Your task >> Please report each line in the material below that includes "includegraphics".

##### Record set #####

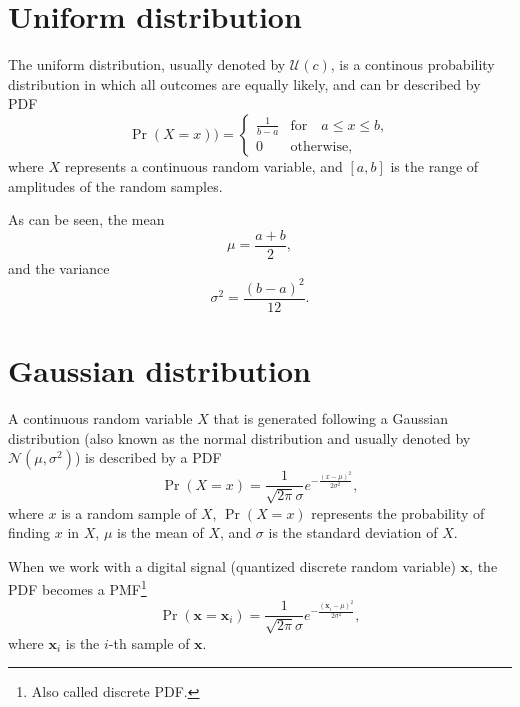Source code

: 
\section{Uniform distribution}

The uniform distribution, usually denoted by $\mathcal{U}(c)$, is a
continous probability distribution in which all outcomes are equally
likely, and can br described by \gls{PDF}
\begin{equation}
  \Pr(X{=}x)) =
  \begin{cases}
    \frac{1}{b-a} & \text{for}\quad a \le x \le b, \\
    0 & \text{otherwise},
  \end{cases}
\end{equation}
where $X$ represents a continuous random variable, and $[a, b]$ is the
range of amplitudes of the random samples.

As can be seen, the mean
\begin{equation}
  \mu = \frac{a+b}{2},
\end{equation}
and the variance
\begin{equation}
  \sigma^2 = \frac{(b-a)^{2}}{12}.
\end{equation}

\section{Gaussian distribution}
\label{sec:gaussian_distribution}

A continuous random variable $X$ that is generated following a Gaussian
distribution (also known as the normal distribution and usually denoted
by $\mathcal{N}(\mu, \sigma^2)$) is described by a \gls{PDF}
\begin{equation}
  \Pr(X{=}x) = \frac{1}{\sqrt{2\pi}\sigma} e^{-\frac{(x-\mu)^2}{2\sigma^2} },
  \label{eq:normal_PDF}
\end{equation}
where $x$ is a random sample of $X$, $\Pr(X{=}x)$ represents the
probability of finding $x$ in $X$, $\mu$ is the mean of $X$, and
$\sigma$ is the standard deviation of $X$.

When we work with a digital signal (quantized discrete random
variable) $\mathbf{x}$, the \gls{PDF} becomes a
\gls{PMF}\footnote{Also called discrete \gls{PDF}.}
\begin{equation}
  \Pr(\mathbf{x}{=}\mathbf{x}_i) = \frac{1}{\sqrt{2\pi}\sigma} e^{-\frac{(\mathbf{x}_i-\mu)^2}{2\sigma^2} },
  \label{eq:normal_PMD}
\end{equation}
where $\mathbf{x}_i$ is the $i$-th sample of $\mathbf{x}$.


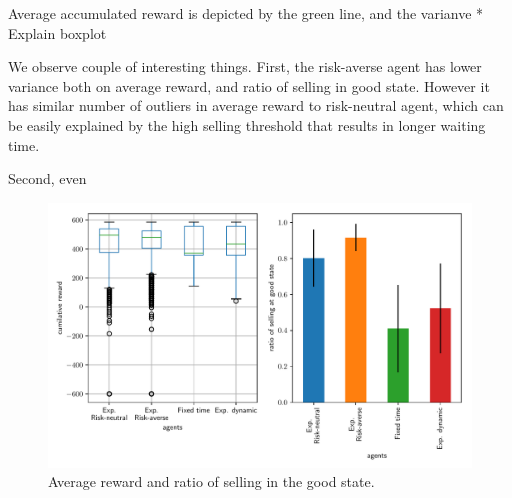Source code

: Average accumulated reward is depicted by the green line, and the varianve
* Explain boxplot

We observe couple of interesting things.
First, the risk-averse agent has lower variance both on average reward, and ratio of selling in good state. However it has similar number of outliers in average reward to risk-neutral agent, which can be easily explained by the high selling threshold that results in longer waiting time.

Second, even 

\begin{figure}[h]
    \centering
    \includegraphics[width=0.99\linewidth]{img/performance.pdf}
    \caption{Average reward and ratio of selling in the good state.}\label{fig:perf}
\end{figure}

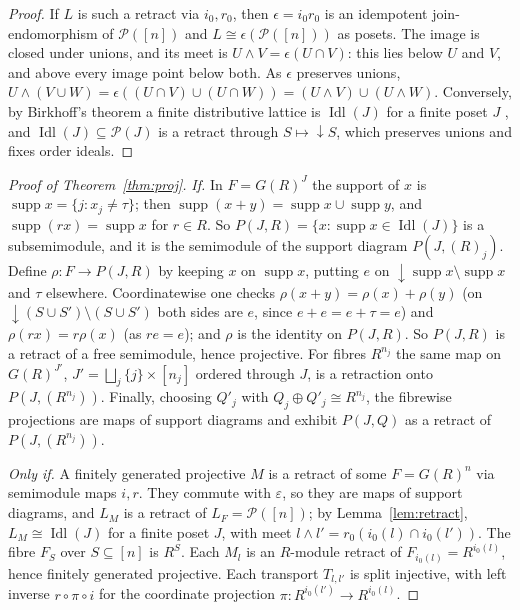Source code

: \documentclass[11pt]{amsart}
\theoremstyle{remark}
\DeclareMathOperator{\Idl}{Idl}
\DeclareMathOperator{\supp}{supp}
\begin{document}
\begin{proof}
If $L$ is such a retract via $i_0,r_0$, then $\epsilon=i_0r_0$ is an idempotent join-endomorphism of $\mathcal P([n])$ and $L\cong\epsilon(\mathcal P([n]))$ as posets. The image is closed under unions, and its meet is $U\wedge V=\epsilon(U\cap V)$: this lies below $U$ and $V$, and above every image point below both. As $\epsilon$ preserves unions, $U\wedge(V\cup W)=\epsilon((U\cap V)\cup(U\cap W))=(U\wedge V)\cup(U\wedge W)$. Conversely, by Birkhoff's theorem a finite distributive lattice is $\Idl(J)$ for a finite poset $J$ \cite{Birkhoff}, and $\Idl(J)\subseteq\mathcal P(J)$ is a retract through $S\mapsto{\downarrow}S$, which preserves unions and fixes order ideals.
\end{proof}

\begin{proof}[Proof of Theorem~\ref{thm:proj}]
\emph{If.} In $F=G(R)^J$ the support of $x$ is $\supp x=\{j:x_j\ne\tau\}$; then $\supp(x+y)=\supp x\cup\supp y$, and $\supp(rx)=\supp x$ for $r\in R$. So $P(J,R)=\{x:\supp x\in\Idl(J)\}$ is a subsemimodule, and it is the semimodule of the support diagram $P(J,(R)_j)$. Define $\rho\colon F\to P(J,R)$ by keeping $x$ on $\supp x$, putting $e$ on ${\downarrow}\supp x\setminus\supp x$ and $\tau$ elsewhere. Coordinatewise one checks $\rho(x+y)=\rho(x)+\rho(y)$ (on ${\downarrow}(S\cup S')\setminus(S\cup S')$ both sides are $e$, since $e+e=e+\tau=e$) and $\rho(rx)=r\rho(x)$ (as $re=e$); and $\rho$ is the identity on $P(J,R)$. So $P(J,R)$ is a retract of a free semimodule, hence projective. For fibres $R^{n_j}$ the same map on $G(R)^{J'}$, $J'=\bigsqcup_j\{j\}\times[n_j]$ ordered through $J$, is a retraction onto $P(J,(R^{n_j}))$. Finally, choosing $Q'_j$ with $Q_j\oplus Q'_j\cong R^{n_j}$, the fibrewise projections are maps of support diagrams and exhibit $P(J,Q)$ as a retract of $P(J,(R^{n_j}))$.

\emph{Only if.} A finitely generated projective $M$ is a retract of some $F=G(R)^n$ via semimodule maps $i,r$. They commute with $\varepsilon$, so they are maps of support diagrams, and $L_M$ is a retract of $L_F=\mathcal P([n])$; by Lemma~\ref{lem:retract}, $L_M\cong\Idl(J)$ for a finite poset $J$, with meet $l\wedge l'=r_0(i_0(l)\cap i_0(l'))$. The fibre $F_S$ over $S\subseteq[n]$ is $R^S$. Each $M_l$ is an $R$-module retract of $F_{i_0(l)}=R^{i_0(l)}$, hence finitely generated projective. Each transport $T_{l,l'}$ is split injective, with left inverse $r\circ\pi\circ i$ for the coordinate projection $\pi\colon R^{i_0(l')}\to R^{i_0(l)}$.


\end{proof}
\end{document}

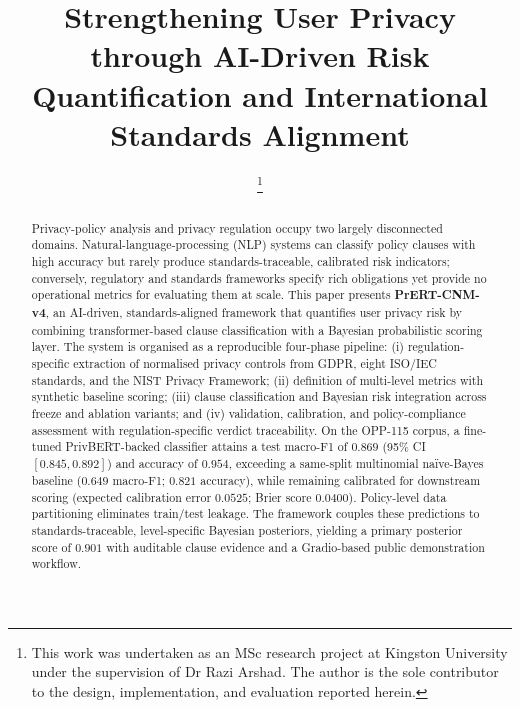 \documentclass[conference]{IEEEtran}
\begin{document}
\title{Strengthening User Privacy through AI-Driven Risk Quantification and International Standards Alignment}

\author{%
%
\thanks{This work was undertaken as an MSc research project at Kingston University under the supervision of Dr Razi Arshad. The author is the sole contributor to the design, implementation, and evaluation reported herein.}%
}

\maketitle

\begin{abstract}
Privacy-policy analysis and privacy regulation occupy two largely
disconnected domains. Natural-language-processing (NLP) systems can
classify policy clauses with high accuracy but rarely produce
standards-traceable, calibrated risk indicators; conversely, regulatory
and standards frameworks specify rich obligations yet provide no
operational metrics for evaluating them at scale. This paper presents
\textbf{PrERT-CNM-v4}, an AI-driven, standards-aligned framework that
quantifies user privacy risk by combining transformer-based clause
classification with a Bayesian probabilistic scoring layer. The system
is organised as a reproducible four-phase pipeline: (i) regulation-specific
extraction of normalised privacy controls from GDPR, eight ISO/IEC
standards, and the NIST Privacy Framework; (ii) definition of multi-level
metrics with synthetic baseline scoring; (iii) clause classification and
Bayesian risk integration across freeze and ablation variants; and (iv)
validation, calibration, and policy-compliance assessment with
regulation-specific verdict traceability. On the OPP-115 corpus, a fine-tuned
PrivBERT-backed classifier attains a test macro-F1 of $0.869$
(95\% CI $[0.845, 0.892]$) and accuracy of $0.954$, exceeding a
same-split multinomial na\"ive-Bayes baseline ($0.649$ macro-F1;
$0.821$ accuracy), while remaining calibrated for downstream scoring
(expected calibration error $0.0525$; Brier score $0.0400$). Policy-level
data partitioning eliminates train/test leakage. The framework couples
these predictions to standards-traceable, level-specific Bayesian
posteriors, yielding a primary posterior score of $0.901$ with auditable
clause evidence and a Gradio-based public demonstration workflow.
\end{abstract}
\end{document}
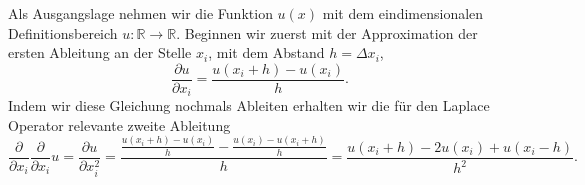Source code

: Als Ausgangslage nehmen wir die Funktion $u(x)$ mit dem eindimensionalen 
Definitionsbereich $u: \mathbb{R} \rightarrow \mathbb{R}$. Beginnen wir zuerst 
mit der Approximation der ersten Ableitung an der Stelle $x_i$, mit dem Abstand 
$h = \Delta x_i$,
\begin{equation*}
\frac{\partial u}{\partial x_i}
= \frac{u(x_i+h)-u(x_i)}{h}.
\end{equation*}
Indem wir diese Gleichung nochmals Ableiten erhalten wir die f\"ur den Laplace 
Operator relevante zweite Ableitung
\begin{equation*}
\frac{\partial}{\partial x_i}\frac{\partial}{\partial x_i}u
= \frac{\partial u}{\partial x_i^2}
= \frac{\frac{u(x_i+h)-u(x_i)}{h}-\frac{u(x_i)-u(x_i+h)}{h}}{h}
= \frac{u(x_i+h)-2u(x_i)+u(x_i-h)}{h^2}.
\end{equation*}

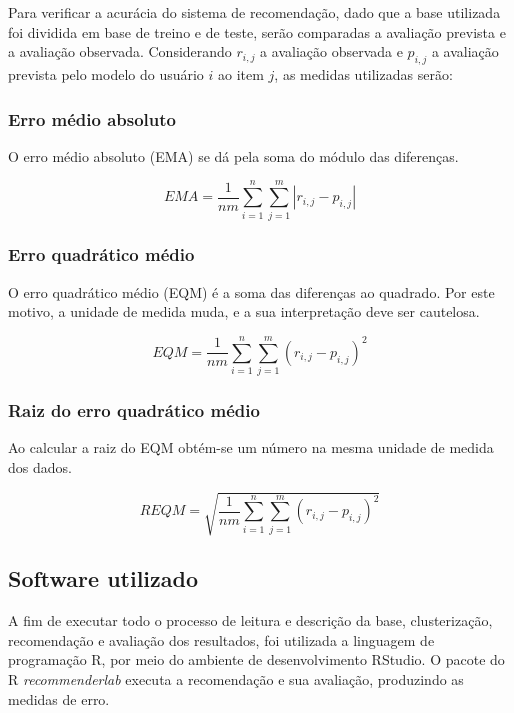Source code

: \documentclass[12pt,a4paper,header]{abnt}
\begin{document}
Para verificar a acurácia do sistema de recomendação, dado que a base utilizada foi dividida em base de treino e de teste, serão comparadas a avaliação prevista e a avaliação observada. Considerando $r_{i,j}$ a avaliação observada e $p_{i,j}$ a avaliação prevista pelo modelo do usuário $i$ ao item $j$, as medidas utilizadas serão\cite{gorakala2015building}:

\subsubsection{Erro médio absoluto}

O erro médio absoluto (EMA) se dá pela soma do módulo das diferenças. 

\begin{equation}
EMA = \frac{1}{nm} \sum_{i=1}^{n} \sum_{j=1}^m \left| r_{i,j} - p_{i,j}  \right|
\end{equation}

\subsubsection{Erro quadrático médio}

O erro quadrático médio (EQM) é a soma das diferenças ao quadrado. Por este motivo, a unidade de medida muda, e a sua interpretação deve ser cautelosa.

\begin{equation}
EQM = \frac{1}{nm} \sum_{i=1}^{n} \sum_{j=1}^m \left( r_{i,j} - p_{i,j}  \right)^2
\end{equation}

\subsubsection{Raiz do erro quadrático médio}

Ao calcular a raiz do EQM obtém-se um número na mesma unidade de medida dos dados.

\begin{equation}
REQM = \sqrt{\frac{1}{nm} \sum_{i=1}^{n} \sum_{j=1}^m \left( r_{i,j} - p_{i,j}  \right)^2}
\end{equation}

\subsection{Software utilizado}

A fim de executar todo o processo de leitura e descrição da base, clusterização, recomendação e avaliação dos resultados, foi utilizada a linguagem de programação R\cite{R}, por meio do ambiente de desenvolvimento RStudio\cite{RStudio}. O pacote do R \textit{recommenderlab}\cite{recommenderlab} executa a recomendação e sua avaliação, produzindo as medidas de erro.
\end{document}
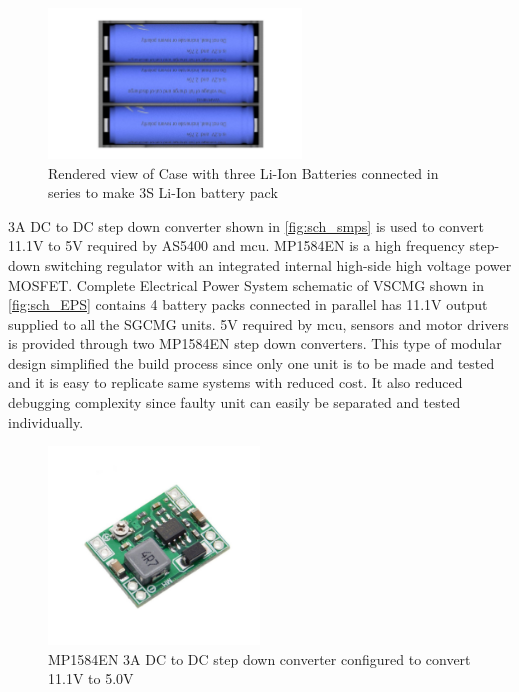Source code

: \begin{figure}[ht]
    \centering
    \includegraphics[width=0.6\textwidth]{figures/Assembly/BAT18650Case.pdf}
    \caption{Rendered view of Case with three Li-Ion Batteries connected in series to make 3S Li-Ion battery pack}
    \label{fig:BAT18650}
\end{figure}

\noindent 3A DC to DC step down converter shown in \autoref{fig:sch_smps} is used to convert 11.1V to 5V required by AS5400 and \acrshort{mcu}. MP1584EN is a high frequency step-down switching regulator with an integrated internal high-side high voltage power MOSFET. Complete Electrical Power System schematic of VSCMG shown in \autoref{fig:sch_EPS} contains 4 battery packs connected in parallel has 11.1V output supplied to all the SGCMG units. 5V required by \acrshort{mcu}, sensors and motor drivers is provided through two MP1584EN step down converters. This type of modular design simplified the build process since only one unit is to be made and tested and it is easy to replicate same systems with reduced cost. It also reduced debugging complexity since faulty unit can easily be separated and tested individually.

\begin{figure}[ht]
    \centering
    \includegraphics[width=0.5\textwidth]{figures/Assembly/buckConvertor.pdf}
    \caption{MP1584EN 3A DC to DC step down converter configured to convert 11.1V to 5.0V}
    \label{fig:sch_smps}
\end{figure}

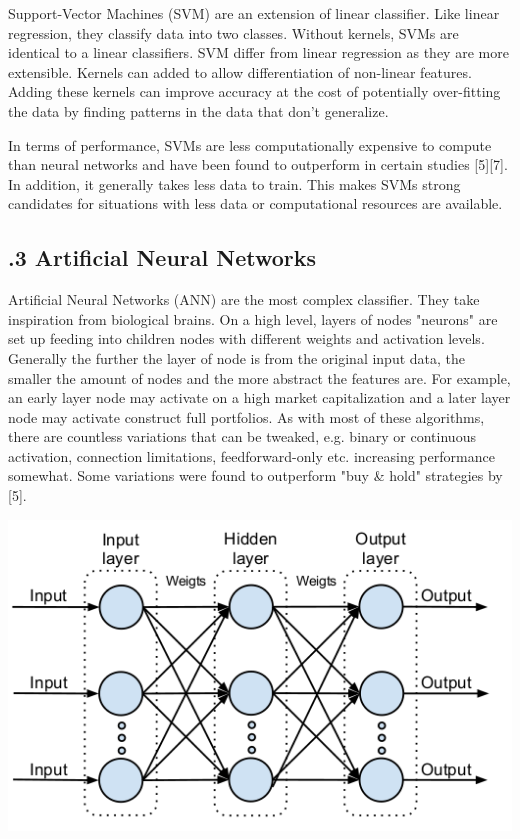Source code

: \documentclass[12pt]{report}
\begin{document}
Support-Vector Machines (SVM) are an extension of linear classifier. Like linear regression, they classify data into two classes. Without kernels, SVMs are identical to a linear classifiers. SVM differ from linear regression as they are more extensible. Kernels can added to allow differentiation of non-linear features. Adding these kernels can improve accuracy at the cost of potentially over-fitting the data by finding patterns in the data that don't generalize.

In terms of performance, SVMs are less computationally expensive to compute than neural networks and have been found to outperform in certain studies [5][7]. In addition, it generally takes less data to train. This makes SVMs strong candidates for situations with less data or computational resources are available.

\subsection*{.3 Artificial Neural Networks}

Artificial Neural Networks (ANN) are the most complex classifier. They take inspiration from biological brains. On a high level, layers of nodes "neurons" are set up feeding into children nodes with different weights and activation levels. Generally the further the layer of node is from the original input data, the smaller the amount of nodes and the more abstract the features are. For example, an early layer node may activate on a high market capitalization and a later layer node may activate construct full portfolios. As with most of these algorithms, there are countless variations that can be tweaked, e.g. binary or continuous activation, connection limitations, feedforward-only etc. increasing performance somewhat. Some variations were found to outperform "buy \& hold" strategies by [5].

\begin{center}
\includegraphics[scale=0.5]{ANN}
\end{center}
\end{document}
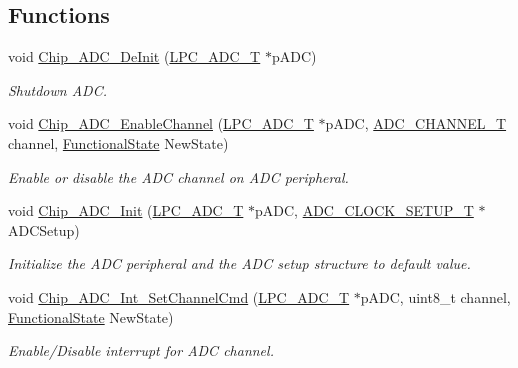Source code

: \subsection*{Functions}
\begin{DoxyCompactItemize}
\item 
void \hyperlink{group__ADC__17XX__40XX_ga749cff51066bd49acaca0497d78f3332}{Chip\+\_\+\+A\+D\+C\+\_\+\+De\+Init} (\hyperlink{structLPC__ADC__T}{L\+P\+C\+\_\+\+A\+D\+C\+\_\+T} $\ast$p\+A\+DC)
\begin{DoxyCompactList}\small\item\em Shutdown A\+DC. \end{DoxyCompactList}\item 
void \hyperlink{group__ADC__17XX__40XX_gaf2fd510be97c2747ed3c53c132a45e15}{Chip\+\_\+\+A\+D\+C\+\_\+\+Enable\+Channel} (\hyperlink{structLPC__ADC__T}{L\+P\+C\+\_\+\+A\+D\+C\+\_\+T} $\ast$p\+A\+DC, \hyperlink{group__ADC__17XX__40XX_ga30ee7058bc7cc1daff718b29b42bed4e}{A\+D\+C\+\_\+\+C\+H\+A\+N\+N\+E\+L\+\_\+T} channel, \hyperlink{group__LPC__Types__Public__Types_gac9a7e9a35d2513ec15c3b537aaa4fba1}{Functional\+State} New\+State)
\begin{DoxyCompactList}\small\item\em Enable or disable the A\+DC channel on A\+DC peripheral. \end{DoxyCompactList}\item 
void \hyperlink{group__ADC__17XX__40XX_ga459b17621657a66281f2bc9baae3626c}{Chip\+\_\+\+A\+D\+C\+\_\+\+Init} (\hyperlink{structLPC__ADC__T}{L\+P\+C\+\_\+\+A\+D\+C\+\_\+T} $\ast$p\+A\+DC, \hyperlink{structADC__CLOCK__SETUP__T}{A\+D\+C\+\_\+\+C\+L\+O\+C\+K\+\_\+\+S\+E\+T\+U\+P\+\_\+T} $\ast$A\+D\+C\+Setup)
\begin{DoxyCompactList}\small\item\em Initialize the A\+DC peripheral and the A\+DC setup structure to default value. \end{DoxyCompactList}\item 
void \hyperlink{group__ADC__17XX__40XX_gac0bf9a8d016bcd88866d4ae59b1ca78c}{Chip\+\_\+\+A\+D\+C\+\_\+\+Int\+\_\+\+Set\+Channel\+Cmd} (\hyperlink{structLPC__ADC__T}{L\+P\+C\+\_\+\+A\+D\+C\+\_\+T} $\ast$p\+A\+DC, uint8\+\_\+t channel, \hyperlink{group__LPC__Types__Public__Types_gac9a7e9a35d2513ec15c3b537aaa4fba1}{Functional\+State} New\+State)
\begin{DoxyCompactList}\small\item\em Enable/\+Disable interrupt for A\+DC channel. \end{DoxyCompactList}\item 

\end{DoxyCompactItemize}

#####

Solution >>
    \includegraphics[width=0.99\linewidth]{img/performance.pdf}
    \includegraphics[width=0.6\textwidth]{figures/Assembly/BAT18650Case.pdf}
    \includegraphics[width=0.5\textwidth]{figures/Assembly/buckConvertor.pdf}
\includegraphics[scale=0.5]{ANN}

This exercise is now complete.